Molecular signaling events controlling vascular tube morphogenesis, matrix remodeling, and stabilization in 3-D extracellular matrices. Multicomponent signaling complexes control EC lumen and tube formation in 3-D matrices. A key aspect of this mechanism is the integration of Cdc42-mediated signaling with cell surface proteolysis through MT1-MMP. A downstream kinase signaling cascade is activated leading to EC cytoskeletal changes, survival, and transcriptional control that regulates EC tubular morphogenesis. EC tube formation leads to the generation of networks of vascular guidance tunnel spaces within the ECM that are occupied by ECs, thereby allowing for EC motility and remodeling events (illustrated in Fig. 3). Pericytes are recruited to these EC-lined tunnels and EC-pericyte motility within these tunnels and along the tube ablumenal surface leads to ECM remodeling and vascular basement membrane matrix assembly. Both ECs and pericytes have been shown to contribute basement membrane matrix components (illustrated in Fig. 5), as well as TIMP-2 and TIMP-3, which together control the formation and stability of the vascular basement membrane.

Figure 5.

Pericyte recruitment to EC-lined tubes leads to vascular basement membrane matrix assembly in 3-D matrices. Green-fluorescent protein (GFP)-tagged bovine retinal pericytes were mixed with ECs in 3-D collagen matrices over a period of 5 days, during which EC tubes formed and recruited pericytes.
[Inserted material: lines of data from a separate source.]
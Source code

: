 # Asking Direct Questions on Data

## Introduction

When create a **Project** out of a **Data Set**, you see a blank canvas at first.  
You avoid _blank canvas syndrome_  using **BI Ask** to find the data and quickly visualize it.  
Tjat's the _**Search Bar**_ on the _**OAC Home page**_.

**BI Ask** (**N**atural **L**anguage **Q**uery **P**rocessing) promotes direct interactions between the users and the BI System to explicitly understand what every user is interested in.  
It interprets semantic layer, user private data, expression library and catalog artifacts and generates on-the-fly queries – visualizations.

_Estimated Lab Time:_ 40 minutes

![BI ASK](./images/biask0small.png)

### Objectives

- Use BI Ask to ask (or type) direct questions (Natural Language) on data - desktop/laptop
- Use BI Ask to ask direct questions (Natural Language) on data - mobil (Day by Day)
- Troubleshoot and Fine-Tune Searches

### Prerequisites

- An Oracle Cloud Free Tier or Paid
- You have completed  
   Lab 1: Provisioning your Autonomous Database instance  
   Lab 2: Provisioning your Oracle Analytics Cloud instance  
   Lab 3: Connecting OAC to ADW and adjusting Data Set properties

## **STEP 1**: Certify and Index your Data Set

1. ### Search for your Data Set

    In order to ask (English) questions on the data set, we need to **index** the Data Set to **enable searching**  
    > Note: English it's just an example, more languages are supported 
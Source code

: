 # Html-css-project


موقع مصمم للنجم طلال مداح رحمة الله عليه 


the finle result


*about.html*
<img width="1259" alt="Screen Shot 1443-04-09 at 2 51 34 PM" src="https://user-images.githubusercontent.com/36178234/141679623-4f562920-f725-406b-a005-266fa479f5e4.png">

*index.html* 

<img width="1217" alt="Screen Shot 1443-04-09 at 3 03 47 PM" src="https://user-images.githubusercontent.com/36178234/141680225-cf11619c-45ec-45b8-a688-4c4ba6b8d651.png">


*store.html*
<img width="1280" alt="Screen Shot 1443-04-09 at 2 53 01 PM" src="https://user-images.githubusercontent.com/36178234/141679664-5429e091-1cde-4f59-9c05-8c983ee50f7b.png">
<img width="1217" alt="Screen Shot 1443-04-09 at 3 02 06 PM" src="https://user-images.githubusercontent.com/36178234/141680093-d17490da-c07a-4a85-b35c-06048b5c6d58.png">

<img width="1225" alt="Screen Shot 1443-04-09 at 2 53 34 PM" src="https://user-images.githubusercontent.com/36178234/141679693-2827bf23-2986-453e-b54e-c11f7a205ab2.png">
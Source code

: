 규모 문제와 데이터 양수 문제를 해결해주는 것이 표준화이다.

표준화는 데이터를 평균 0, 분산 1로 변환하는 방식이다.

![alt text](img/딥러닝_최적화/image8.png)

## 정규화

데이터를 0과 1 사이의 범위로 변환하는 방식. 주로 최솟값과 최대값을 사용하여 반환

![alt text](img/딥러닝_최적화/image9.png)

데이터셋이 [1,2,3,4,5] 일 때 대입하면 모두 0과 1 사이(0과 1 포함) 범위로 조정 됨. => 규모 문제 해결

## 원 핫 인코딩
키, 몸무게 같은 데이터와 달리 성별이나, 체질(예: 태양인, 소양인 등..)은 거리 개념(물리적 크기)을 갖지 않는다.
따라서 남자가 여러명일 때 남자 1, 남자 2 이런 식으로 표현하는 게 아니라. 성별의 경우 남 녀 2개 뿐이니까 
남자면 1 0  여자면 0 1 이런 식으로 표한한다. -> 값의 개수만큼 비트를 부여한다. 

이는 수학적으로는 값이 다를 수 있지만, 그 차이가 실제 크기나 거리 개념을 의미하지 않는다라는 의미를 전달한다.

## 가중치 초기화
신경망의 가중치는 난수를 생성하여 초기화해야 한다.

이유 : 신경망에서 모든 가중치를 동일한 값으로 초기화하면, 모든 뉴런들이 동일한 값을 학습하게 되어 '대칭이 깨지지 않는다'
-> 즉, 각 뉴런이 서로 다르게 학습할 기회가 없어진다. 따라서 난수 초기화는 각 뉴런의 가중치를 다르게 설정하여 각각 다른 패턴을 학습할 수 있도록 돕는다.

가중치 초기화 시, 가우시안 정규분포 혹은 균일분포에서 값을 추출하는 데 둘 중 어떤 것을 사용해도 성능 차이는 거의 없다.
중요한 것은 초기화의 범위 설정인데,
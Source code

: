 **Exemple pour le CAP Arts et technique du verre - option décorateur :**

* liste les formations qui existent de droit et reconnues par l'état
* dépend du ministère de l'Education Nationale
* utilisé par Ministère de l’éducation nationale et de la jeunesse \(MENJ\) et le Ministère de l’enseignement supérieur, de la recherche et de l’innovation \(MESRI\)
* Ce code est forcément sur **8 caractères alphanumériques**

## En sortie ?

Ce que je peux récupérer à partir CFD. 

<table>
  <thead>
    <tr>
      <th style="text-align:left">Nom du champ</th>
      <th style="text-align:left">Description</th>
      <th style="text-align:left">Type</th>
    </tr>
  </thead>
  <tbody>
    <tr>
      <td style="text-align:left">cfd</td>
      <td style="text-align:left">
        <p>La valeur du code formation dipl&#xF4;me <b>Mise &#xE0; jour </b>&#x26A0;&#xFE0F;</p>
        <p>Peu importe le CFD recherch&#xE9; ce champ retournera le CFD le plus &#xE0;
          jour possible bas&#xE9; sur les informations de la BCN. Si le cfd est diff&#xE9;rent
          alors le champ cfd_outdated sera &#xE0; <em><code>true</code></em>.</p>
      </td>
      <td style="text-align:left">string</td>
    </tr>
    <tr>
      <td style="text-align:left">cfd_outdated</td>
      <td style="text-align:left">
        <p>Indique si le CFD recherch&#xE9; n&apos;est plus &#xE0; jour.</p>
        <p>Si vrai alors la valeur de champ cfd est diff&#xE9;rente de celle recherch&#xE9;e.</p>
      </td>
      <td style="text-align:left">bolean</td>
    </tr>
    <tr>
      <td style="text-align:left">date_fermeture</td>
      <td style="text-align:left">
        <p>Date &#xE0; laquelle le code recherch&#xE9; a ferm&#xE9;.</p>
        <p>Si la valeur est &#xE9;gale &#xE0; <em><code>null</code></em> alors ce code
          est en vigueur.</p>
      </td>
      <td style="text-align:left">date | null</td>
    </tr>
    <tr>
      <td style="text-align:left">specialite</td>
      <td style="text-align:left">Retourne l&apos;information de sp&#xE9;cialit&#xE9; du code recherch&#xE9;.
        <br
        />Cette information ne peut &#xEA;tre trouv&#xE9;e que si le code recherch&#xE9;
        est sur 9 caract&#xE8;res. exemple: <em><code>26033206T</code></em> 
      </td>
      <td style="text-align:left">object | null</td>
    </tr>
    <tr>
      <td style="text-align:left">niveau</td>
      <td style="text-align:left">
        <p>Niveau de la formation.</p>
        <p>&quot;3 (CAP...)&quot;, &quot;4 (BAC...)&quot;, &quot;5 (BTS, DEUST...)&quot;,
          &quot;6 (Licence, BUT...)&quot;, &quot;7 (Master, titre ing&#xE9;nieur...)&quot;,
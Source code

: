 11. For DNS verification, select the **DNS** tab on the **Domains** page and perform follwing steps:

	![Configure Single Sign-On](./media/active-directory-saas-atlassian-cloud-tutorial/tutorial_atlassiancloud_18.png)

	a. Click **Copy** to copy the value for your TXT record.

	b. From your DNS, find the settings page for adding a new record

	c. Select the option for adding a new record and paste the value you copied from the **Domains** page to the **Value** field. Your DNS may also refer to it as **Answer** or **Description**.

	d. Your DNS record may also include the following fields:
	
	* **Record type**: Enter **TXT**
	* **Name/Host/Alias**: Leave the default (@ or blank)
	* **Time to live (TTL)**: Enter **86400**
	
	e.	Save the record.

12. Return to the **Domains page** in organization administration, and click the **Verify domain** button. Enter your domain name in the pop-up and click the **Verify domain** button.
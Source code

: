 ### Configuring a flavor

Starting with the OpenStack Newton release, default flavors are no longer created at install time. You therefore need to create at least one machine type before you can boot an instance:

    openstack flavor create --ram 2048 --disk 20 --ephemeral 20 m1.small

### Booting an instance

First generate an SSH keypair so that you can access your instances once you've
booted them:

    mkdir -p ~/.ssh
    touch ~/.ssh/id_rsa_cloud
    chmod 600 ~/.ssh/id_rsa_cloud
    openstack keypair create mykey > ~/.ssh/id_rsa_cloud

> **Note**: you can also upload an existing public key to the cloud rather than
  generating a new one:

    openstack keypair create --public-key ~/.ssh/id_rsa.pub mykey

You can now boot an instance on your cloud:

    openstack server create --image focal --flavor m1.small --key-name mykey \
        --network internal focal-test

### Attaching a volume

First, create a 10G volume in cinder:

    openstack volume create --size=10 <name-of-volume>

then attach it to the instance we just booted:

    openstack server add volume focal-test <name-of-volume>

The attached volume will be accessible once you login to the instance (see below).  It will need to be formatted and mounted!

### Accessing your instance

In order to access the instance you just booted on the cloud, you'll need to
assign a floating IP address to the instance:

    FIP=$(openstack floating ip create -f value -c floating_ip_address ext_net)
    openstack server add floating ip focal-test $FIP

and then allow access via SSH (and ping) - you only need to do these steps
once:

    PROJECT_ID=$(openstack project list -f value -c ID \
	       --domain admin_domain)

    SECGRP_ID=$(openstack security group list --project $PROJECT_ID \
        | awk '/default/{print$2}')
Cultures were fixed at 5 days and immunostained for CD31 (panel A) or for collagen type IV (panel B); bar equals 50 µm. Thin plastic sections were obtained and photographed under transmitted light (panel C); bar equals 25 µm. (Panel D) RT-PCR and protein analyses of EC-only and EC-pericyte cocultures revealed specific changes in ECM and integrin expression, indicating distinctly different regulation in EC-pericyte cocultures in comparison with ECs alone (Stratman et al. 2009a).